The instructions for the test case remain the same as those in Assignment 2.

Basic register allocation algorithm

The algorithm used in our register allocator is described in this George and Appel paper.

The main allocation loop is straightforward. There are four worklists with strict priority: simplify, else coalesce, else freeze, else potentially_spill. This is followed by an attempt to color by popping nodes off the stack; if there is no color left for a potentially_spill node, spill code needs to be inserted to increase the likelihood of colorability, followed by another iteration through the loop.

There are a number of lists which track the status of all the nodes. There is also some code to check some, but not all, of the invariants in the George-Appel paper.

Register allocation in general, and some aspects of the George-Appel algorithm in particular, were covered in this lecture.

Overview of the register allocator implementation

The core implementation follows the pseudo-code in George-Appel very closely.
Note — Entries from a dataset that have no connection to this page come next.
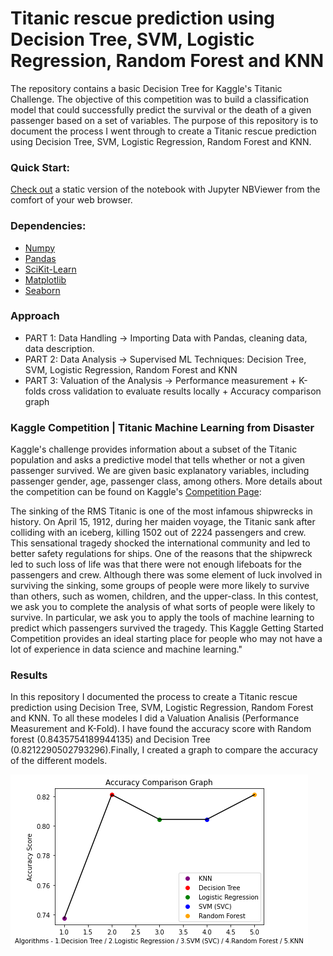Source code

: 
# Titanic rescue prediction using Decision Tree, SVM, Logistic Regression, Random Forest and KNN

The repository contains a basic Decision Tree for Kaggle's Titanic Challenge. The objective of this competition was to build a classification model that could successfully predict the survival or the death  of a given passenger based on a set of variables. The purpose of this repository is to document the process I went through to create a Titanic rescue prediction using Decision Tree, SVM, Logistic Regression, Random Forest and KNN. 
 
### Quick Start: 

[Check out](https://nbviewer.jupyter.org/github/alicevillar/titanic-kaggle/blob/main/Titanic_DecisionTree.ipynb
) a static version of the notebook with Jupyter NBViewer from the comfort of your web browser.

### Dependencies:  
 
* [Numpy](https://numpy.org/)
* [Pandas](https://pandas.pydata.org/)
* [SciKit-Learn](https://scikit-learn.org/)
* [Matplotlib](https://matplotlib.org/)
* [Seaborn](https://seaborn.pydata.org/)

### Approach 

* PART 1: Data Handling -> Importing Data with Pandas, cleaning data, data description.
* PART 2: Data Analysis -> Supervised ML Techniques: Decision Tree, SVM, Logistic Regression, Random Forest and KNN
* PART 3: Valuation of the Analysis -> Performance measurement + K-folds cross validation to evaluate results locally + Accuracy comparison graph

### Kaggle Competition | Titanic Machine Learning from Disaster

Kaggle's challenge provides information about a subset of the Titanic population and asks a predictive model that tells whether or not a given passenger survived. 
We are given basic explanatory variables, including passenger gender, age, passenger class, among others. More details about the competition can be found on Kaggle's [Competition Page](https://www.kaggle.com/c/titanic):

The sinking of the RMS Titanic is one of the most infamous shipwrecks in history. On April 15, 1912, during her maiden voyage, the Titanic sank after colliding with an iceberg, killing 1502 out of 2224 passengers and crew. This sensational tragedy shocked the international community and led to better safety regulations for ships. One of the reasons that the shipwreck led to such loss of life was that there were not enough lifeboats for the passengers and crew. Although there was some element of luck involved in surviving the sinking, some groups of people were more likely to survive than others, such as women, children, and the upper-class. In this contest, we ask you to complete the analysis of what sorts of people were likely to survive. In particular, we ask you to apply the tools of machine learning to predict which passengers survived the tragedy. This Kaggle Getting Started Competition provides an ideal starting place for people who may not have a lot of experience in data science and machine learning."


### Results

In this repository I documented the process to create a Titanic rescue prediction using Decision Tree, SVM, Logistic Regression, Random Forest and KNN.  To all these modeles I did a Valuation Analisis (Performance Measurement and K-Fold). I have found the accuracy score with Random forest (0.8435754189944135) and Decision Tree (0.8212290502793296).Finally, I created a graph to compare the accuracy of the different models.   
 

![print](accuracy_graph_titanic.png)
The main code is in the InterferenceGraph class. In addition, there are two utility classes:

INode in interference-incomplete.cc : This implements each node of the interference graph, and corresponds to one live range (many INodes corresponding to many live ranges may also be coalesced).
HReg in hreg.cc : This implements a hard/soft register as mentioned in George-Appel. HReg is also typedef-ed as Register. The hard registers get IDs 0..31 and have capability flags associated with them. There are many related methods in the Wire class too: getReg(), getRegNoAssign(), and setReg(). One important side effect: getReg() will associate a new soft register to the wire if there is not one associated already! See hreg.{h,cc} for details.
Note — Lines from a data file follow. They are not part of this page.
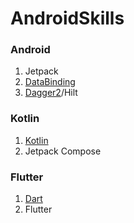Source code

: # AndroidSkills
### Android 
1. Jetpack
2. [DataBinding](https://github.com/songlin0859/DataBindingDemo/tree/master)
3. [Dagger2](https://github.com/songlin0859/DaggerDemo/tree/master)/Hilt

### Kotlin
1. [Kotlin](https://github.com/songlin0859/KotlinPractice)
2. Jetpack Compose

### Flutter
1. [Dart](https://github.com/songlin0859/DartPractice)
2. Flutter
The tricky parts deals with how we interface with Pegasus. These were covered briefly in one of Tim's lectures. ``Features'' include:

The op_movfrom and op_movto nodes provide moves between hard registers and 'soft' registers. The tricky thing is that there is no explicit edge/wire for the hard reg; it is assumed to be live from the start (or to the end) of the circuit.
Data mu inputs are 'forcibly coalesced' to ensure that that input variable is always in the same register.
Forcible coalescing is also used in some cases to force an input and output to be the same register for some nodes.
The invariant checks are not performed in the default code. You may want to reactivate them for debugging. See the comment at the top of InterferenceGraph::checkInvariants().
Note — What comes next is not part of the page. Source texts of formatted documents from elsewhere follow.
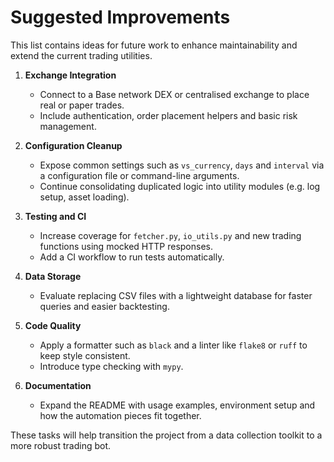 # Suggested Improvements

This list contains ideas for future work to enhance maintainability and extend the current trading utilities.

1. **Exchange Integration**
   - Connect to a Base network DEX or centralised exchange to place real or paper trades.
   - Include authentication, order placement helpers and basic risk management.

2. **Configuration Cleanup**
   - Expose common settings such as `vs_currency`, `days` and `interval` via a configuration file or command-line arguments.
   - Continue consolidating duplicated logic into utility modules (e.g. log setup, asset loading).

3. **Testing and CI**
   - Increase coverage for `fetcher.py`, `io_utils.py` and new trading functions using mocked HTTP responses.
   - Add a CI workflow to run tests automatically.

4. **Data Storage**
   - Evaluate replacing CSV files with a lightweight database for faster queries and easier backtesting.

5. **Code Quality**
   - Apply a formatter such as `black` and a linter like `flake8` or `ruff` to keep style consistent.
   - Introduce type checking with `mypy`.

6. **Documentation**
   - Expand the README with usage examples, environment setup and how the automation pieces fit together.

These tasks will help transition the project from a data collection toolkit to a more robust trading bot.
Missing parts of the register allocator

In building the initial graph and related helper routines. Should be easy.
In final coloring -- each node popped off the stack needs a color.

How to improve the allocator

After getting basic functionality working, there are several places where you can make improvements to get better code. We're not suggesting that you need to try all of these.

The default spill selector is the main heuristic that can be played with. You will probably want to keep the part that favors spilling callee-save regs over all else.
The default spill code generator is flawed in that it doesn't know how to spill all parts of a coalesced span. That is, if v gets coalesced into u, and u gets spilled, just the original wire corresponding to u gets spilled, not u+v. Fixing this should help things! This likely involves a small addition to the Inode class to keep track of what has been coalesced into u.
[The ``default'' compactor is not ready yet -- soon.] The default schedule compactor is simple-minded. It won't consider moving an op to a different function unit, or inverting the order of two ops on the same unit. You can change the compactor; you can try sending the whole thing back to the scheduler with additional constraints based on the register allocation; or maybe you can remove those some moves that got coalesced and redo everything.
As the George-Appel paper describes, there are other ways of iterating over the worklists. They think their way is best, but maybe they're wrong.
You can try a "top-down" graph coloring algorithm as described in David Koes' lecture. He says it's usually better.